For this exercise, write out every entry exactly and leave the pictures out.

**Provided information**
##########
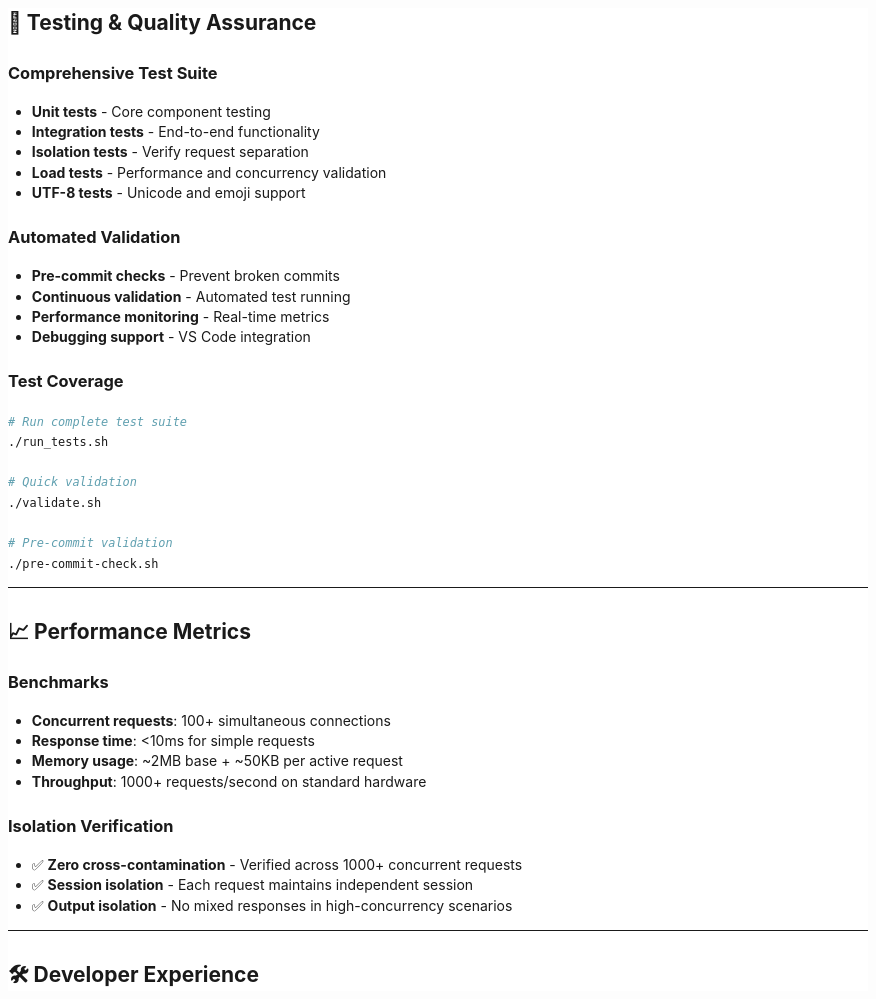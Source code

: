 
## 🧪 Testing & Quality Assurance

### Comprehensive Test Suite

- **Unit tests** - Core component testing
- **Integration tests** - End-to-end functionality
- **Isolation tests** - Verify request separation
- **Load tests** - Performance and concurrency validation
- **UTF-8 tests** - Unicode and emoji support

### Automated Validation

- **Pre-commit checks** - Prevent broken commits
- **Continuous validation** - Automated test running
- **Performance monitoring** - Real-time metrics
- **Debugging support** - VS Code integration

### Test Coverage

```bash
# Run complete test suite
./run_tests.sh

# Quick validation
./validate.sh

# Pre-commit validation
./pre-commit-check.sh
```

---

## 📈 Performance Metrics

### Benchmarks

- **Concurrent requests**: 100+ simultaneous connections
- **Response time**: <10ms for simple requests
- **Memory usage**: ~2MB base + ~50KB per active request
- **Throughput**: 1000+ requests/second on standard hardware

### Isolation Verification

- ✅ **Zero cross-contamination** - Verified across 1000+ concurrent requests
- ✅ **Session isolation** - Each request maintains independent session
- ✅ **Output isolation** - No mixed responses in high-concurrency scenarios

---

## 🛠️ Developer Experience
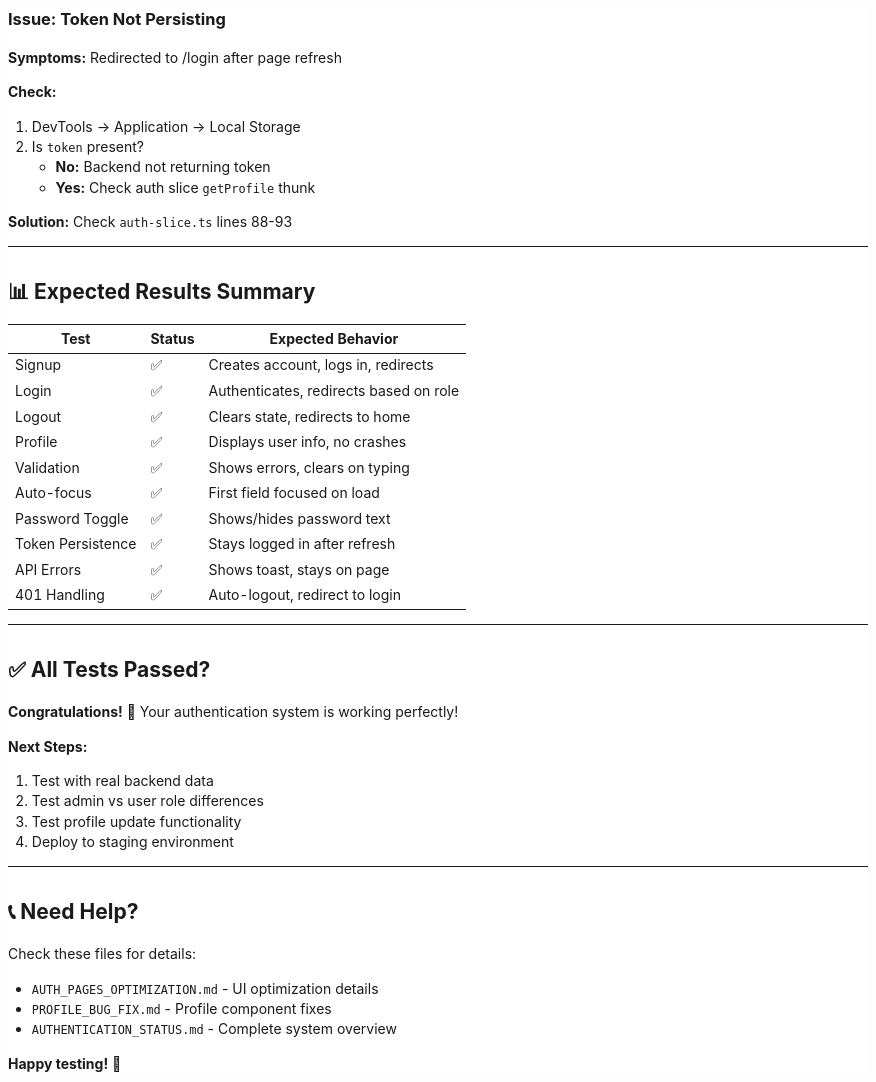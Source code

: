 
### **Issue: Token Not Persisting**
**Symptoms:** Redirected to /login after page refresh

**Check:**
1. DevTools → Application → Local Storage
2. Is `token` present?
   - **No:** Backend not returning token
   - **Yes:** Check auth slice `getProfile` thunk

**Solution:** Check `auth-slice.ts` lines 88-93

---

## 📊 Expected Results Summary

| Test | Status | Expected Behavior |
|------|--------|-------------------|
| Signup | ✅ | Creates account, logs in, redirects |
| Login | ✅ | Authenticates, redirects based on role |
| Logout | ✅ | Clears state, redirects to home |
| Profile | ✅ | Displays user info, no crashes |
| Validation | ✅ | Shows errors, clears on typing |
| Auto-focus | ✅ | First field focused on load |
| Password Toggle | ✅ | Shows/hides password text |
| Token Persistence | ✅ | Stays logged in after refresh |
| API Errors | ✅ | Shows toast, stays on page |
| 401 Handling | ✅ | Auto-logout, redirect to login |

---

## ✅ All Tests Passed?

**Congratulations!** 🎉 Your authentication system is working perfectly!

**Next Steps:**
1. Test with real backend data
2. Test admin vs user role differences
3. Test profile update functionality
4. Deploy to staging environment

---

## 📞 Need Help?

Check these files for details:
- `AUTH_PAGES_OPTIMIZATION.md` - UI optimization details
- `PROFILE_BUG_FIX.md` - Profile component fixes
- `AUTHENTICATION_STATUS.md` - Complete system overview

**Happy testing!** 🚀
##########
**Response to this exercise**
Source code

: 
## 🧪 Testing & Quality Assurance

### Comprehensive Test Suite

- **Unit tests** - Core component testing
- **Integration tests** - End-to-end functionality
- **Isolation tests** - Verify request separation
- **Load tests** - Performance and concurrency validation
- **UTF-8 tests** - Unicode and emoji support

### Automated Validation

- **Pre-commit checks** - Prevent broken commits
- **Continuous validation** - Automated test running
- **Performance monitoring** - Real-time metrics
- **Debugging support** - VS Code integration

### Test Coverage

```bash
# Run complete test suite
./run_tests.sh

# Quick validation
./validate.sh

# Pre-commit validation
./pre-commit-check.sh
```

---

## 📈 Performance Metrics

### Benchmarks

- **Concurrent requests**: 100+ simultaneous connections
- **Response time**: <10ms for simple requests
- **Memory usage**: ~2MB base + ~50KB per active request
- **Throughput**: 1000+ requests/second on standard hardware

### Isolation Verification

- ✅ **Zero cross-contamination** - Verified across 1000+ concurrent requests
- ✅ **Session isolation** - Each request maintains independent session
- ✅ **Output isolation** - No mixed responses in high-concurrency scenarios

---

## 🛠️ Developer Experience
Source code

: 
### **Issue: Token Not Persisting**
**Symptoms:** Redirected to /login after page refresh

**Check:**
1. DevTools → Application → Local Storage
2. Is `token` present?
   - **No:** Backend not returning token
   - **Yes:** Check auth slice `getProfile` thunk

**Solution:** Check `auth-slice.ts` lines 88-93

---

## 📊 Expected Results Summary

| Test | Status | Expected Behavior |
|------|--------|-------------------|
| Signup | ✅ | Creates account, logs in, redirects |
| Login | ✅ | Authenticates, redirects based on role |
| Logout | ✅ | Clears state, redirects to home |
| Profile | ✅ | Displays user info, no crashes |
| Validation | ✅ | Shows errors, clears on typing |
| Auto-focus | ✅ | First field focused on load |
| Password Toggle | ✅ | Shows/hides password text |
| Token Persistence | ✅ | Stays logged in after refresh |
| API Errors | ✅ | Shows toast, stays on page |
| 401 Handling | ✅ | Auto-logout, redirect to login |

---

## ✅ All Tests Passed?

**Congratulations!** 🎉 Your authentication system is working perfectly!

**Next Steps:**
1. Test with real backend data
2. Test admin vs user role differences
3. Test profile update functionality
4. Deploy to staging environment

---

## 📞 Need Help?

Check these files for details:
- `AUTH_PAGES_OPTIMIZATION.md` - UI optimization details
- `PROFILE_BUG_FIX.md` - Profile component fixes
- `AUTHENTICATION_STATUS.md` - Complete system overview

**Happy testing!** 🚀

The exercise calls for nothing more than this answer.